Will wholesaling change L.L.Bean for the better?
L.L.Bean’s heritage has always been selling its clothing and other outdoor gear in the U.S. directly to consumers, beginning with its very first mailer in 1912 and expanding through the years to include its website and standalone stores. That is about to change with the news that Bean has signed wholesale agreements to supply its own brand products to Nordstrom, Staples and the Scheels sporting goods chain.
The first destination for Bean’s products was Staples. The office supplies store has already begun selling Bean-brand backpacks, lunch boxes and water bottles in about a thousand of its stores and on Staples.com.
Nordstrom will begin selling the Bean Boot and other items identified with the L.L.Bean brand in about 20 stores in the fall as well as online. About a half-dozen Scheels locations in the Midwest will also carry Bean products as the seasons change.
Charlie Bruder, vice president of merchandising for Bean, told The Associated Press that his company sought out retail trading partners with similar business philosophies to its own. He pointed to Nordstrom and Scheels as two companies with traditions of customer service that mirror Bean’s business focus.
Bean’s move into wholesaling doesn’t mean that it is abandoning its core business.
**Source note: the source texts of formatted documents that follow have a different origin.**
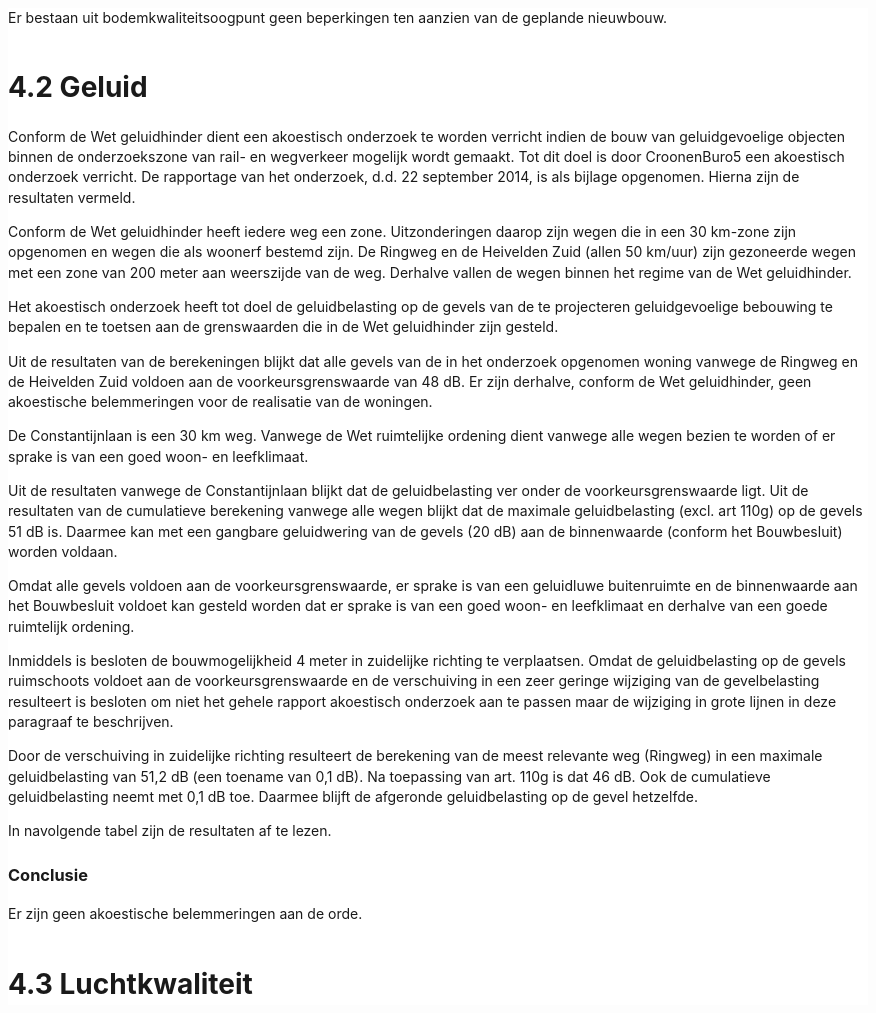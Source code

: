 Er bestaan uit bodemkwaliteitsoogpunt geen beperkingen ten aanzien van de geplande nieuwbouw.

# 4.2 Geluid

<span id="page-25-0"></span>Conform de Wet geluidhinder dient een akoestisch onderzoek te worden verricht indien de bouw van geluidgevoelige objecten binnen de onderzoekszone van rail- en wegverkeer mogelijk wordt gemaakt. Tot dit doel is door CroonenBuro5 een akoestisch onderzoek verricht. De rapportage van het onderzoek, d.d. 22 september 2014, is als bijlage opgenomen. Hierna zijn de resultaten vermeld.

Conform de Wet geluidhinder heeft iedere weg een zone. Uitzonderingen daarop zijn wegen die in een 30 km-zone zijn opgenomen en wegen die als woonerf bestemd zijn. De Ringweg en de Heivelden Zuid (allen 50 km/uur) zijn gezoneerde wegen met een zone van 200 meter aan weerszijde van de weg. Derhalve vallen de wegen binnen het regime van de Wet geluidhinder.

Het akoestisch onderzoek heeft tot doel de geluidbelasting op de gevels van de te projecteren geluidgevoelige bebouwing te bepalen en te toetsen aan de grenswaarden die in de Wet geluidhinder zijn gesteld.

Uit de resultaten van de berekeningen blijkt dat alle gevels van de in het onderzoek opgenomen woning vanwege de Ringweg en de Heivelden Zuid voldoen aan de voorkeursgrenswaarde van 48 dB. Er zijn derhalve, conform de Wet geluidhinder, geen akoestische belemmeringen voor de realisatie van de woningen.

De Constantijnlaan is een 30 km weg. Vanwege de Wet ruimtelijke ordening dient vanwege alle wegen bezien te worden of er sprake is van een goed woon- en leefklimaat.

Uit de resultaten vanwege de Constantijnlaan blijkt dat de geluidbelasting ver onder de voorkeursgrenswaarde ligt. Uit de resultaten van de cumulatieve berekening vanwege alle wegen blijkt dat de maximale geluidbelasting (excl. art 110g) op de gevels 51 dB is. Daarmee kan met een gangbare geluidwering van de gevels (20 dB) aan de binnenwaarde (conform het Bouwbesluit) worden voldaan.

Omdat alle gevels voldoen aan de voorkeursgrenswaarde, er sprake is van een geluidluwe buitenruimte en de binnenwaarde aan het Bouwbesluit voldoet kan gesteld worden dat er sprake is van een goed woon- en leefklimaat en derhalve van een goede ruimtelijk ordening.

Inmiddels is besloten de bouwmogelijkheid 4 meter in zuidelijke richting te verplaatsen. Omdat de geluidbelasting op de gevels ruimschoots voldoet aan de voorkeursgrenswaarde en de verschuiving in een zeer geringe wijziging van de gevelbelasting resulteert is besloten om niet het gehele rapport akoestisch onderzoek aan te passen maar de wijziging in grote lijnen in deze paragraaf te beschrijven.

Door de verschuiving in zuidelijke richting resulteert de berekening van de meest relevante weg (Ringweg) in een maximale geluidbelasting van 51,2 dB (een toename van 0,1 dB). Na toepassing van art. 110g is dat 46 dB. Ook de cumulatieve geluidbelasting neemt met 0,1 dB toe. Daarmee blijft de afgeronde geluidbelasting op de gevel hetzelfde.

In navolgende tabel zijn de resultaten af te lezen.

### Conclusie

Er zijn geen akoestische belemmeringen aan de orde.

# <span id="page-26-0"></span>4.3 Luchtkwaliteit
While online sales have performed well in the pandemic, Mr. Bruder sees Bean’s standalone stores as a difference maker.
“When people come into our stores, our staff is incredible. There’s no substitute for that,” he said. “We want to continue to have a thoughtful expansion plan.”
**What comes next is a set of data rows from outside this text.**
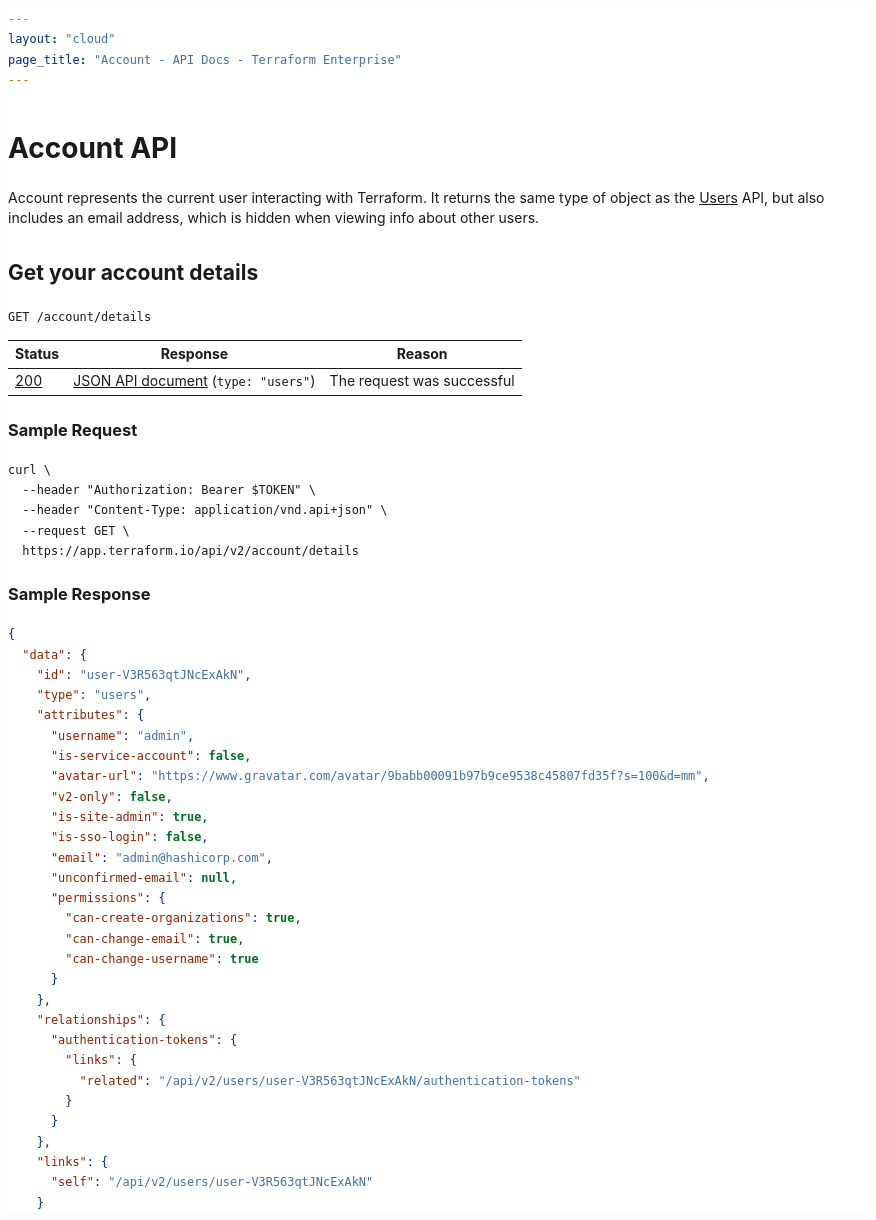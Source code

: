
 ```yaml
---
layout: "cloud"
page_title: "Account - API Docs - Terraform Enterprise"
---
```


[200]: https://developer.mozilla.org/en-US/docs/Web/HTTP/Status/200
[201]: https://developer.mozilla.org/en-US/docs/Web/HTTP/Status/201
[202]: https://developer.mozilla.org/en-US/docs/Web/HTTP/Status/202
[204]: https://developer.mozilla.org/en-US/docs/Web/HTTP/Status/204
[400]: https://developer.mozilla.org/en-US/docs/Web/HTTP/Status/400
[401]: https://developer.mozilla.org/en-US/docs/Web/HTTP/Status/401
[403]: https://developer.mozilla.org/en-US/docs/Web/HTTP/Status/403
[404]: https://developer.mozilla.org/en-US/docs/Web/HTTP/Status/404
[409]: https://developer.mozilla.org/en-US/docs/Web/HTTP/Status/409
[412]: https://developer.mozilla.org/en-US/docs/Web/HTTP/Status/412
[422]: https://developer.mozilla.org/en-US/docs/Web/HTTP/Status/422
[429]: https://developer.mozilla.org/en-US/docs/Web/HTTP/Status/429
[500]: https://developer.mozilla.org/en-US/docs/Web/HTTP/Status/500
[504]: https://developer.mozilla.org/en-US/docs/Web/HTTP/Status/504
[JSON API document]: /docs/cloud/api/index.html#json-api-documents
[JSON API error object]: http://jsonapi.org/format/#error-objects

# Account API

Account represents the current user interacting with Terraform. It returns the same type of object as the [Users](./users.html) API, but also includes an email address, which is hidden when viewing info about other users.

## Get your account details

`GET /account/details`

Status  | Response                                        | Reason
--------|-------------------------------------------------|----------
[200][] | [JSON API document][] (`type: "users"`)         | The request was successful

### Sample Request

```shell
curl \
  --header "Authorization: Bearer $TOKEN" \
  --header "Content-Type: application/vnd.api+json" \
  --request GET \
  https://app.terraform.io/api/v2/account/details
```

### Sample Response

```json
{
  "data": {
    "id": "user-V3R563qtJNcExAkN",
    "type": "users",
    "attributes": {
      "username": "admin",
      "is-service-account": false,
      "avatar-url": "https://www.gravatar.com/avatar/9babb00091b97b9ce9538c45807fd35f?s=100&d=mm",
      "v2-only": false,
      "is-site-admin": true,
      "is-sso-login": false,
      "email": "admin@hashicorp.com",
      "unconfirmed-email": null,
      "permissions": {
        "can-create-organizations": true,
        "can-change-email": true,
        "can-change-username": true
      }
    },
    "relationships": {
      "authentication-tokens": {
        "links": {
          "related": "/api/v2/users/user-V3R563qtJNcExAkN/authentication-tokens"
        }
      }
    },
    "links": {
      "self": "/api/v2/users/user-V3R563qtJNcExAkN"
    }
```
Yesterday, Bean announced that it will open three new stores under its banner in the Canadian province of Ontario before the end of the year. The stores are part of a partnership that Bean signed with Toronto-based Jaytex Group in 2018. The deal included wholesale distribution, a dedicated website and standalone stores. Bean products have been sold in a variety of Canadian third-party stores, including Hudson’s Bay, Mountain Equipment Co-Op and Sporting Life.
The Bean brand had a history of strong consumer-direct sales in Canada before making the move north with Jaytex. The company first launched a Canadian website two years ago before opening its first store in the country last year. Bean decided to open three new stores instead of two this year after the initial response from Canadian consumers, even during the pandemic downturn, was stronger than anticipated.
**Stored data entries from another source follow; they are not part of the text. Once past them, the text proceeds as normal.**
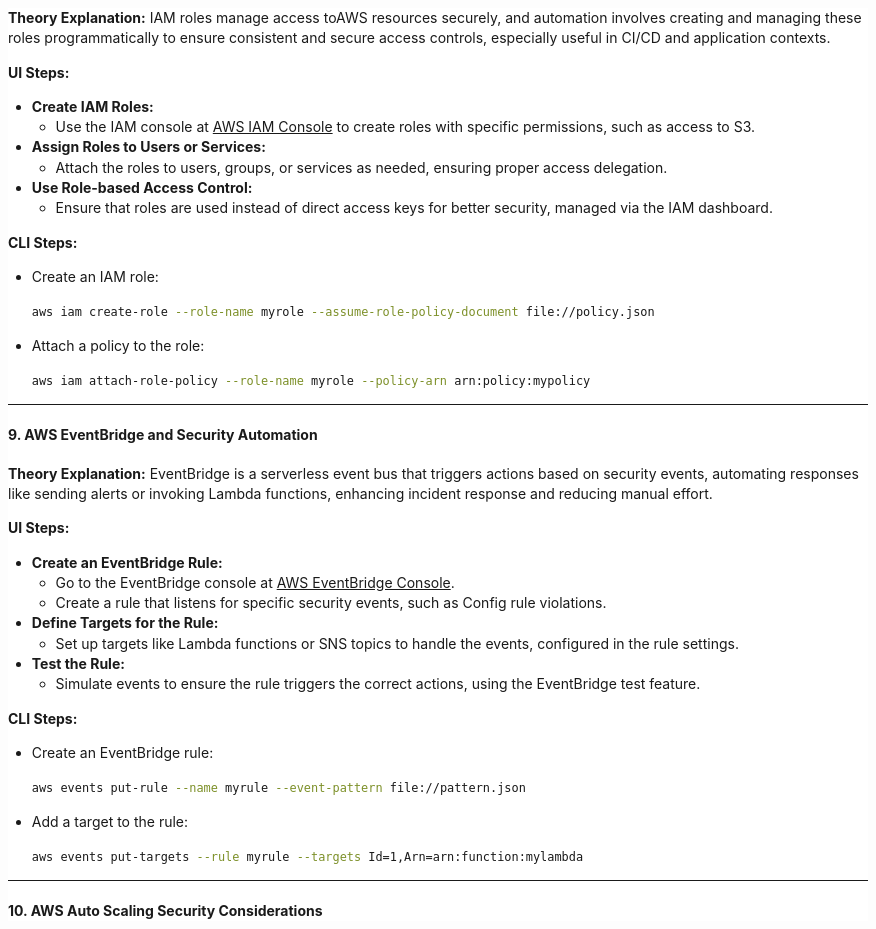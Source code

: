 **Theory Explanation:**
IAM roles manage access toAWS resources securely, and automation involves creating and managing these roles programmatically to ensure consistent and secure access controls, especially useful in CI/CD and application contexts.

**UI Steps:**
- **Create IAM Roles:**
  - Use the IAM console at [AWS IAM Console](https://console.aws.amazon.com/iam/) to create roles with specific permissions, such as access to S3.
- **Assign Roles to Users or Services:**
  - Attach the roles to users, groups, or services as needed, ensuring proper access delegation.
- **Use Role-based Access Control:**
  - Ensure that roles are used instead of direct access keys for better security, managed via the IAM dashboard.

**CLI Steps:**
- Create an IAM role:
  ```bash
  aws iam create-role --role-name myrole --assume-role-policy-document file://policy.json
  ```
- Attach a policy to the role:
  ```bash
  aws iam attach-role-policy --role-name myrole --policy-arn arn:policy:mypolicy
  ```
---
#### 9. AWS EventBridge and Security Automation

**Theory Explanation:**
EventBridge is a serverless event bus that triggers actions based on security events, automating responses like sending alerts or invoking Lambda functions, enhancing incident response and reducing manual effort.

**UI Steps:**
- **Create an EventBridge Rule:**
  - Go to the EventBridge console at [AWS EventBridge Console](https://console.aws.amazon.com/events/).
  - Create a rule that listens for specific security events, such as Config rule violations.
- **Define Targets for the Rule:**
  - Set up targets like Lambda functions or SNS topics to handle the events, configured in the rule settings.
- **Test the Rule:**
  - Simulate events to ensure the rule triggers the correct actions, using the EventBridge test feature.

**CLI Steps:**
- Create an EventBridge rule:
  ```bash
  aws events put-rule --name myrule --event-pattern file://pattern.json
  ```
- Add a target to the rule:
  ```bash
  aws events put-targets --rule myrule --targets Id=1,Arn=arn:function:mylambda
  ```
---
#### 10. AWS Auto Scaling Security Considerations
- L.L. Bean to sell products through other retailers – The Associated Press/Portland Press Herald
- An Inside Look at an Outdoor Icon – L.L.Bean
- L.L.Bean Announces Retail Expansion with Three New Stores Opening in Canada This Year – L.L.Bean
- Will L.L.Bean find success in Canada where others have failed? – RetailWire
DISCUSSION QUESTIONS: Do you see wholesale relationships with other U.S. retailers as a positive or negative for L.L.Bean’s brand and business overall? What will be the keys to Bean effectively managing the balance between its standalone and wholesale businesses?